The Graduate School of Design will hold ground-breaking ceremonies Saturday for the new seven-level George Gund Hall. The building will be erected on the corner of Quincy and Cambridge Sts., facing Memorial Hall.
A group of Cambridge fifth-graders from Houghton School will turn the first shovelful of earth. "The building is seen as a pledge to these children, to safeguard and improve their heritage of manmade and natural beauty," said Maurice Kilbridge, acting dean of the Design School.
When completed in August, 1971. Gund Hall will accommodate 400 students and 70 faculty members. The $6-million structure, designed by the Toronto firm of John Andrews/Anderson/Baldwin, will have five levels above ground and two below. Five step-like terraces will be covered by a single steel roof. Behind each terrace will be offices, seminar rooms, and lounges.
The building will bring together the four divisions of the Design School-architecture, landscape architecture, urban design, and city and regional planning-now scattered throughout the campus in five buildings. Easy access to all parts of the building will facilitate communication between members of different departments, said designer John H. Andrews.
Flexibility
The underlying theme of the building is flexibility. Large undifferentiated areas and the lounges on each level can be adapted to a great variety of uses, he said.

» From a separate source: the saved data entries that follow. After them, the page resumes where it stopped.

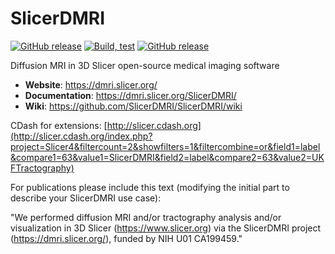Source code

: # SlicerDMRI

[![GitHub release](https://img.shields.io/github/release/SlicerDMRI/SlicerDMRI.svg)](https://github.com/SlicerDMRI/SlicerDMRI/releases/latest)
[![Build, test](https://github.com/SlicerDMRI/SlicerDMRI/actions/workflows/build-test.yml/badge.svg?branch=master)](https://github.com/SlicerDMRI/SlicerDMRI/actions/workflows/build-test.yml?query=branch%3Amaster)
[![GitHub release](https://github.com/SlicerDMRI/SlicerDMRI/actions/workflows/pages/pages-build-deployment/badge.svg)](https://dmri.slicer.org/SlicerDMRI/)

Diffusion MRI in 3D Slicer open-source medical imaging software

- **Website**: https://dmri.slicer.org/
- **Documentation**: https://dmri.slicer.org/SlicerDMRI/
- **Wiki**: https://github.com/SlicerDMRI/SlicerDMRI/wiki

CDash for extensions: [http://slicer.cdash.org](http://slicer.cdash.org/index.php?project=Slicer4&filtercount=2&showfilters=1&filtercombine=or&field1=label&compare1=63&value1=SlicerDMRI&field2=label&compare2=63&value2=UKFTractography)

For publications please include this text (modifying the initial part to describe your SlicerDMRI use case):

"We performed diffusion MRI and/or tractography analysis and/or visualization in 3D Slicer (https://www.slicer.org) via the SlicerDMRI project (https://dmri.slicer.org/), funded by NIH U01 CA199459."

Andrews, a 1958 Design School honors graduate, planned Africa Palace for Expo '67 and designed the controversial Scarborough College buildings for the University of Toronto. The Scarborough complex has been compared to a "medieval fortress" or "a power dam."
Faculty Objections
Andrews was chosen by President Pusey and the Corporation to design Gund Hall despite a unanimous Design faculty recommendation to hold a competition for the building's design.
During the Controversy two years ago over the Corporation's choice, Robert W. Yelton, editor of the Design School's magazine Connection, urged that experts in other fields work with the architect in designing Gund Hall. Sociologists and psychologists should be consulted on the design to represent a broader point of view, he said at that time.
Gund Hall is named for the late George Gund, Cleveland banker and industrialist. His family and foundation contributed a major part of the funds for the building. John L. Loeb, leader of a recent national campaign to raise funds for the School, donated the Frances Loeb Library, named for his wife. Money for the William Thomas Piper Auditorium was given by the descendants of the manufacturer of the Piper Cub airplane.
General contractors J. Slotnik and Company of Boston will begin construction immediately.